Look through the data that follows and copy each line with the string "Ubuntu".

Listed entries.
══════════════════════════════

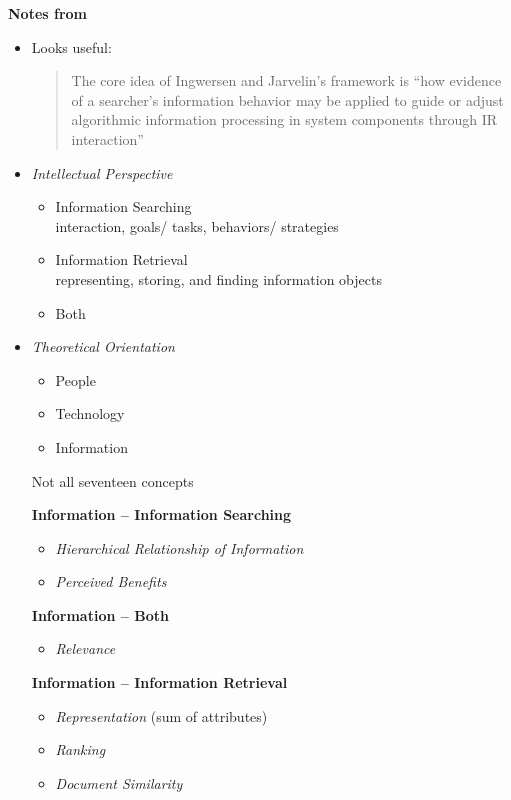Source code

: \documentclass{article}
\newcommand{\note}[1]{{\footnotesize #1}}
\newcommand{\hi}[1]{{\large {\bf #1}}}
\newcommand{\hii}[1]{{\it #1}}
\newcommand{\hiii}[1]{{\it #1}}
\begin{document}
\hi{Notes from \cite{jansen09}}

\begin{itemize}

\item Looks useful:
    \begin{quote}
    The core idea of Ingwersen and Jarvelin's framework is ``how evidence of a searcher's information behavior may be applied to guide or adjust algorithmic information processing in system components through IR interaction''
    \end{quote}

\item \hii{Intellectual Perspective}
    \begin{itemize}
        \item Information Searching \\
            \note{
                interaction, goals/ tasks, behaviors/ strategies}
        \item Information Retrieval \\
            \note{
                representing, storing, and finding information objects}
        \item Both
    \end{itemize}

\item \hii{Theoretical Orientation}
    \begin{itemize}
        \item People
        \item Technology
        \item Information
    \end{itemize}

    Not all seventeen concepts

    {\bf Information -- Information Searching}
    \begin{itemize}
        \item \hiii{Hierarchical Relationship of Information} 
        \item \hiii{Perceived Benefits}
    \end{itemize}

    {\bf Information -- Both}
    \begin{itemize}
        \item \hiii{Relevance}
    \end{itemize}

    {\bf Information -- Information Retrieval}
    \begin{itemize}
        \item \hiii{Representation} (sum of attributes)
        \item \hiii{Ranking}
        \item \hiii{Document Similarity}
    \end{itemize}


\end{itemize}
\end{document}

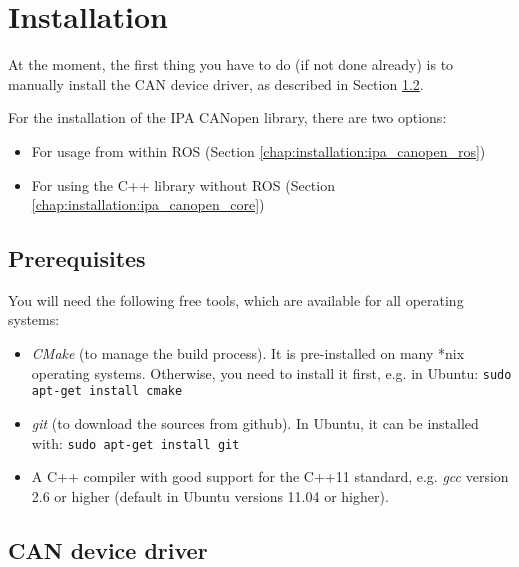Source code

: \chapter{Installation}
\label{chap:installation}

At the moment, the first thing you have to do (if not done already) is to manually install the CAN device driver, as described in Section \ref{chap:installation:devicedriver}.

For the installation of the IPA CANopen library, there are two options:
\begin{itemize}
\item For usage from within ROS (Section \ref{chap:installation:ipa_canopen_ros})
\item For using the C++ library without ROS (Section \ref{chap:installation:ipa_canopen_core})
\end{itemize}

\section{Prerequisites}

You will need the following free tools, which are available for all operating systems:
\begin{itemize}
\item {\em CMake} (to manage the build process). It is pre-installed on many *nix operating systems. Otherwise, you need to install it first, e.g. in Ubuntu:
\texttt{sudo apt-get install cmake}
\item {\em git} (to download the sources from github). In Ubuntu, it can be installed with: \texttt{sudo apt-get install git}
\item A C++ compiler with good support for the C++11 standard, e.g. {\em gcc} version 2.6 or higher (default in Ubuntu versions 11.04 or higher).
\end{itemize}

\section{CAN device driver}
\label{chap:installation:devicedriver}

══════════════════════════════

Task result.
\item {\em CMake} (to manage the build process). It is pre-installed on many *nix operating systems. Otherwise, you need to install it first, e.g. in Ubuntu:
\item {\em git} (to download the sources from github). In Ubuntu, it can be installed with: \texttt{sudo apt-get install git}
\item A C++ compiler with good support for the C++11 standard, e.g. {\em gcc} version 2.6 or higher (default in Ubuntu versions 11.04 or higher).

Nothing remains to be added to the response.